Rageh Omaar half answers his own question by saying Muslims in general would rather not defend their faith in the face of the anti-terror war because: "To do so would be in some way to acknowledge that it is religion that drives these men to act as they do."
The notion that the terror phenomena is no more caused by Islamic religious doctrine than the Irish nationalist struggle and the IRA were caused by Catholicism is very much worth exploring because, if this is the case, it constitutes an intellectual admission that attempting to lay the blame for terrorism at the feet Islam as a religion is fallacious, and that terroristic violence is generated by non-religious factors rooted in history, imperialism and continued occupation (Iraq, Palestine, Iran!?); or, in the UK, social conditions of exclusion, racism and poverty.
Unfortunately Rageh Omaar does not really pursue this inquiry and the rest of the book is a rather rambling and random description of his travels as a journalist and Muslim.
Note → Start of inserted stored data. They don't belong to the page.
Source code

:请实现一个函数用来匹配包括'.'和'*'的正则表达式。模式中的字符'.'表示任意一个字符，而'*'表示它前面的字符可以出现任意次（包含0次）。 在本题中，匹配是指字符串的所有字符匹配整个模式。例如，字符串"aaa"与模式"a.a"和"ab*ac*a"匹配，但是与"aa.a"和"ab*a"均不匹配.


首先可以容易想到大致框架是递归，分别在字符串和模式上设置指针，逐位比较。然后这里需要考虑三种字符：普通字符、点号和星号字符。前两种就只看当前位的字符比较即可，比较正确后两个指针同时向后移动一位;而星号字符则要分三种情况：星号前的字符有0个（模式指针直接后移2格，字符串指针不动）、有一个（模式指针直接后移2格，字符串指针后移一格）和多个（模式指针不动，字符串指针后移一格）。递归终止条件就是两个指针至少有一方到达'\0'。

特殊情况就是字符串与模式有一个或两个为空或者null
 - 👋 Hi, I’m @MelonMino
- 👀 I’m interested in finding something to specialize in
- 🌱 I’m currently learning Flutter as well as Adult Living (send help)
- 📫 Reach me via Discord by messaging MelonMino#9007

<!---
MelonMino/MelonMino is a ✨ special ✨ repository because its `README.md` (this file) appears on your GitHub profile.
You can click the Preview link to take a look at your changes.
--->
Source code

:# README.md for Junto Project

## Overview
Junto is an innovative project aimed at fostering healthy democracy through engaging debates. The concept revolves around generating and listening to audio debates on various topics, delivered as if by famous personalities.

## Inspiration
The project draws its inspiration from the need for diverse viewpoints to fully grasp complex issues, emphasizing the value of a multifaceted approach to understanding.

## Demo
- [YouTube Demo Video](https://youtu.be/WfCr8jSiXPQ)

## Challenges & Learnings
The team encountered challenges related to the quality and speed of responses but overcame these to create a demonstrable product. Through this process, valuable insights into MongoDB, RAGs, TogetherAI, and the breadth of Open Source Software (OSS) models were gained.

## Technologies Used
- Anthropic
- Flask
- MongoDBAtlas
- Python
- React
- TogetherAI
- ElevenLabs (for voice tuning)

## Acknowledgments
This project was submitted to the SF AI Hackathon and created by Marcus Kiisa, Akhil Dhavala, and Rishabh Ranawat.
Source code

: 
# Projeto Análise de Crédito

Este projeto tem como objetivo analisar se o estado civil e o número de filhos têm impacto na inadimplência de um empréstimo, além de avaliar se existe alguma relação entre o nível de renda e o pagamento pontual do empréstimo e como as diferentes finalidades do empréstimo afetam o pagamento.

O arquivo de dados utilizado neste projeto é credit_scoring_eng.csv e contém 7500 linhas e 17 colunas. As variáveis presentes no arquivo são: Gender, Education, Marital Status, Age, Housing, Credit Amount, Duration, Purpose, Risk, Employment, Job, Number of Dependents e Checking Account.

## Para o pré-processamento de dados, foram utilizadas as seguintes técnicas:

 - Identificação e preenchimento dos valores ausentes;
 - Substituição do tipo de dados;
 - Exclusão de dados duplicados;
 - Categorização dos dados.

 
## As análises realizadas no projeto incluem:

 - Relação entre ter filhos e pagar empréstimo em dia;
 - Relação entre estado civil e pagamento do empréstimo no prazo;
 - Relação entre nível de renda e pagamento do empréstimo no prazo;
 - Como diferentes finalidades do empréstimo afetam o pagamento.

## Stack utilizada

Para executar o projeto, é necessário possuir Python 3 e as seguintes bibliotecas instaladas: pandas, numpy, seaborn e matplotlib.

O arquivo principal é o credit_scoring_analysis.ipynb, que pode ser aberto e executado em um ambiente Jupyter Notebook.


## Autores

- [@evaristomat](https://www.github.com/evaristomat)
This is not without its interest but the chapters do not lead to any conclusions about anything.
He is obviously disturbed by the Iraq invasion calling his chapter on it The Catastrophic War reserving particular disquiet for the US decision to take on the Shia leader Moqtada al Sadr's forces in the city of Najaf thus violating a most sacred place for Shias containing the tomb of their martyr Ali. But apart from registering general unease he does not make clear his own position on the invasion or US/British policy which continues to attract near universal condemnation from the Muslim world though he recently walked out of the BBC criticising it's coverage of the conflict to join the Arab TV station Al Jazzra.
In all a rather slight and indecisive chronicle from Rageh.